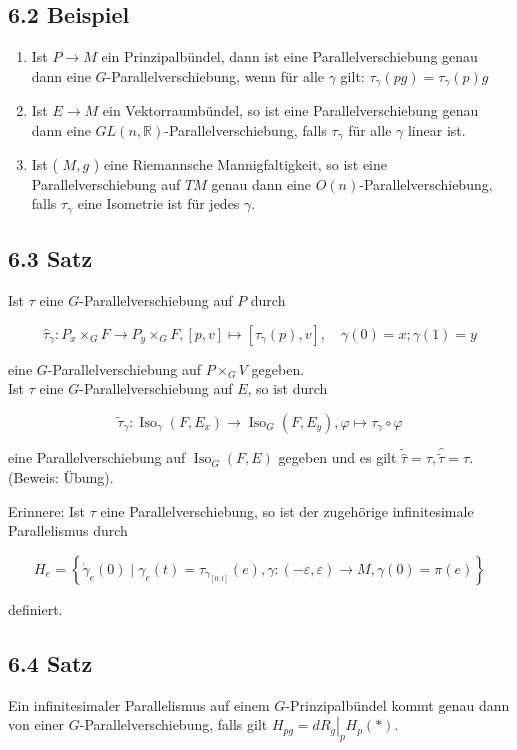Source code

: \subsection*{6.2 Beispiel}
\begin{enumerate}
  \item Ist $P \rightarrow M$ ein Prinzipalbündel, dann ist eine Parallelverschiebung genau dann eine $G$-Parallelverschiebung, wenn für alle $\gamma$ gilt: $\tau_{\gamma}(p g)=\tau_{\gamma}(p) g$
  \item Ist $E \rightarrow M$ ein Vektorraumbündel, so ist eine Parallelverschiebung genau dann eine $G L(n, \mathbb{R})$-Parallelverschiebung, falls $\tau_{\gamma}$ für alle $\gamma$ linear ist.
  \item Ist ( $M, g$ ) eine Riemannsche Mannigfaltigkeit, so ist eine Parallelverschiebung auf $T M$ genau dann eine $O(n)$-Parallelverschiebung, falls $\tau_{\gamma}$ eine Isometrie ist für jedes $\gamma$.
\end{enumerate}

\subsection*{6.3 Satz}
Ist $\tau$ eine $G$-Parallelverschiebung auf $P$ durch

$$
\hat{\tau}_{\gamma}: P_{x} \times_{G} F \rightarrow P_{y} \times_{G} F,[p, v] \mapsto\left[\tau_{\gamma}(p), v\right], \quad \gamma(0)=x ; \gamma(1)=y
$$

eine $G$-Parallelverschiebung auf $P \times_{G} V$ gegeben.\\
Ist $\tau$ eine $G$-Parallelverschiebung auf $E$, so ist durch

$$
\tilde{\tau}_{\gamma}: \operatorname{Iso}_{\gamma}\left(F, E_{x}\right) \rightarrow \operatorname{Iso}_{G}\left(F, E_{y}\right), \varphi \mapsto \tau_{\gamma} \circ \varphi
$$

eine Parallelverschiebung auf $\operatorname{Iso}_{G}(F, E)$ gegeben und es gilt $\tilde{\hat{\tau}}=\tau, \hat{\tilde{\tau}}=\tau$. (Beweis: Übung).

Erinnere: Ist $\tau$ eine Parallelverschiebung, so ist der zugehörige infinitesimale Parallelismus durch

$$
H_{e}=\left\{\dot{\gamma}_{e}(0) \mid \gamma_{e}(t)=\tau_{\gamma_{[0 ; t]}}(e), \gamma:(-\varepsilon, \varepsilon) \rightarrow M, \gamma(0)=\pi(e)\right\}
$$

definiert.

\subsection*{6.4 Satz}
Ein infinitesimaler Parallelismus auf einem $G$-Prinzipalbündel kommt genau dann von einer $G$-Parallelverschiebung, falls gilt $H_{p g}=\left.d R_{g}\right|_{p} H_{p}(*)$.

++++++++++

__Exercise__. Return all lines from the data that include the string "gegeben".

__Final answer__.
eine $G$-Parallelverschiebung auf $P \times_{G} V$ gegeben.\\
eine Parallelverschiebung auf $\operatorname{Iso}_{G}(F, E)$ gegeben und es gilt $\tilde{\hat{\tau}}=\tau, \hat{\tilde{\tau}}=\tau$. (Beweis: Übung).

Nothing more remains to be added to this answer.